I had the opportunity recently to sit down with some non-monogamous friends to discuss the unique circumstances of their relationships. At the table were wives, husbands, girlfriends, boyfriends, all interconnected. Some of them were parents. I’ve had many conversations like this (especially since working on Inviting Desire, The Dawn of Sex) and a couple of questions routinely come up: 1. What is polyamory? 2. Have people come out to their friends, family, kids? There are a couple of routine answers. Someone always states what polyamory is not.
“It’s not a fuck fest,” they say.
They, meaning almost everyone I’ve ever talked to about this.

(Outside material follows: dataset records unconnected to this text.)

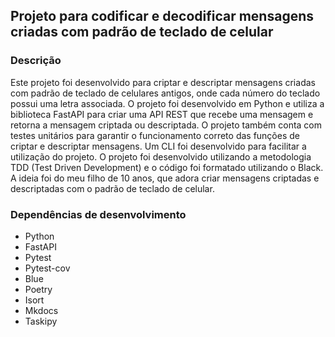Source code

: ## Projeto para codificar e decodificar mensagens criadas com padrão de teclado de celular
### Descrição
Este projeto foi desenvolvido para criptar e descriptar mensagens criadas com padrão de teclado de celulares antigos, onde cada número do teclado possui uma letra associada. O projeto foi desenvolvido em Python e utiliza a biblioteca FastAPI para criar uma API REST que recebe uma mensagem e retorna a mensagem criptada ou descriptada. O projeto também conta com testes unitários para garantir o funcionamento correto das funções de criptar e descriptar mensagens. Um CLI foi desenvolvido para facilitar a utilização do projeto. O projeto foi desenvolvido utilizando a metodologia TDD (Test Driven Development) e o código foi formatado utilizando o Black. A ideia foi do meu filho de 10 anos, que adora criar mensagens criptadas e descriptadas com o padrão de teclado de celular.

### Dependências de desenvolvimento
- Python
- FastAPI
- Pytest
- Pytest-cov
- Blue
- Poetry
- Isort
- Mkdocs
- Taskipy


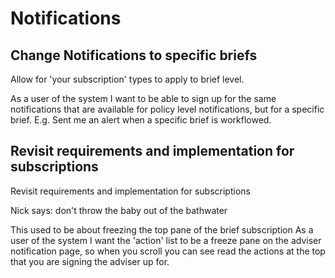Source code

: # Notifications

## Change Notifications to specific briefs
Allow for 'your subscription' types to apply to brief level. 

As a user of the system I want to be able to sign up for the same notifications that are available for policy level notifications, but for a specific brief. E.g. Sent me an alert when a specific brief is workflowed.

## Revisit requirements and implementation for subscriptions

Revisit requirements and implementation for subscriptions

Nick says: don't throw the baby out of the bathwater

This used to be about freezing the top pane of the brief subscription
As a user of the system I want the 'action' list to be a freeze pane on the adviser notification page, so when you scroll you can see read the actions at the top that you are signing the adviser up for. 
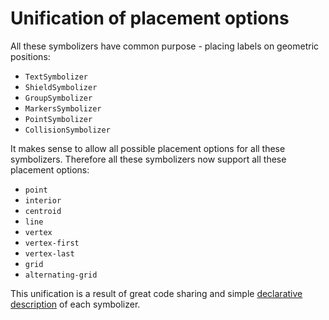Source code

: # Unification of placement options

All these symbolizers have common purpose - placing labels on geometric positions:

* `TextSymbolizer`
* `ShieldSymbolizer`
* `GroupSymbolizer`
* `MarkersSymbolizer`
* `PointSymbolizer`
* `CollisionSymbolizer`

It makes sense to allow all possible placement options for all these symbolizers. Therefore all these symbolizers now support all these placement options:

* `point`
* `interior`
* `centroid`
* `line`
* `vertex`
* `vertex-first`
* `vertex-last`
* `grid`
* `alternating-grid`

This unification is a result of great code sharing and simple [declarative description](https://github.com/mapycz/mapnik/blob/63ed040a3c1817db8b5a3f1333dccc9fb5d42f8b/include/mapnik/text/symbolizer_helpers.hpp#L57-L106) of each symbolizer.

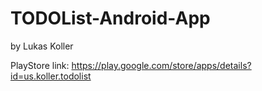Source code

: # TODOList-Android-App
by Lukas Koller

PlayStore link: 
https://play.google.com/store/apps/details?id=us.koller.todolist
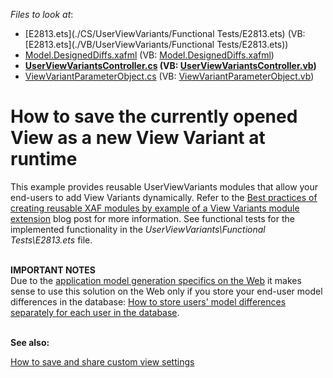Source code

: <!-- default file list -->
*Files to look at*:

* [E2813.ets](./CS/UserViewVariants/Functional Tests/E2813.ets) (VB: [E2813.ets](./VB/UserViewVariants/Functional Tests/E2813.ets))
* [Model.DesignedDiffs.xafml](./CS/UserViewVariants/Model.DesignedDiffs.xafml) (VB: [Model.DesignedDiffs.xafml](./VB/UserViewVariants/Model.DesignedDiffs.xafml))
* **[UserViewVariantsController.cs](./CS/UserViewVariants/UserViewVariantsController.cs) (VB: [UserViewVariantsController.vb](./VB/UserViewVariants/UserViewVariantsController.vb))**
* [ViewVariantParameterObject.cs](./CS/UserViewVariants/ViewVariantParameterObject.cs) (VB: [ViewVariantParameterObject.vb](./VB/UserViewVariants/ViewVariantParameterObject.vb))
<!-- default file list end -->
# How to save the currently opened View as a new View Variant at runtime


<p>This example provides reusable UserViewVariants modules that allow your end-users to add View Variants dynamically. Refer to the <a href="http://community.devexpress.com/blogs/eaf/archive/2011/07/04/best-practices-of-creating-reusable-xaf-modules-by-example-of-a-view-variants-module-extension.aspx"><u>Best practices of creating reusable XAF modules by example of a View Variants module extension</u></a> blog post for more information. See functional tests for the implemented functionality in the <em>UserViewVariants\Functional Tests\E2813.ets</em> file.</p>
<p><strong><br>IMPORTANT NOTES<br></strong>Due to the <u><a href="http://documentation.devexpress.com/#Xaf/CustomDocument2580">application model generation specifics on the Web</a></u> it makes sense to use this solution on the Web only if you store your end-user model differences in the database: <a href="https://www.devexpress.com/Support/Center/p/K18137">How to store users' model differences separately for each user in the database</a>.<strong><br></strong></p>
<p><strong><br>See also:</strong></p>
<p><a href="https://www.devexpress.com/Support/Center/p/T537863">How to save and share custom view settings</a></p>

<br/>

When I first went to Burning Man someone suggested I check-out Poly Village. I was scared. I didn’t want to wander into a place where people assumed my presence meant I was willing to have sex with them. So I stayed away, far far away. But through the years I’ve begun to understand that there exists as many variations of sex, love, and marriage as one can imagine. What sets polyamory apart is the intention of all parties involved to be honest and open with one another, for all parties to consent to their unique agreements, and for the possibility of meaningful relationships to occur. It falls miles away from the monogamy model that most of us grew up with. It’s a lot to wrap our minds around, I know.
Another common theme in these discussions is that nearly everyone I’ve spoken with has been judged harshly for their lifestyle. Wives, husbands, lovers alike have all at some point been portrayed as the villain or the victim. Some have lost friends. Some have been ostracized by their parents or in-laws or siblings. Some have had friends distance themselves because they didn’t want to be associated with a person who identifies as poly for fear that they’d be identified as poly themselves. (Take out the word poly and insert the word gay, black, Jewish, Muslim, etc., and see if that changes anything.) If you know me then you know I’m a person who listens. You know that people tell me things they’ve never told another human being in their entire lives. When I say that the vast majority of non-monogamous people I’ve spoken with have been shamed in some way, you know I speak the truth.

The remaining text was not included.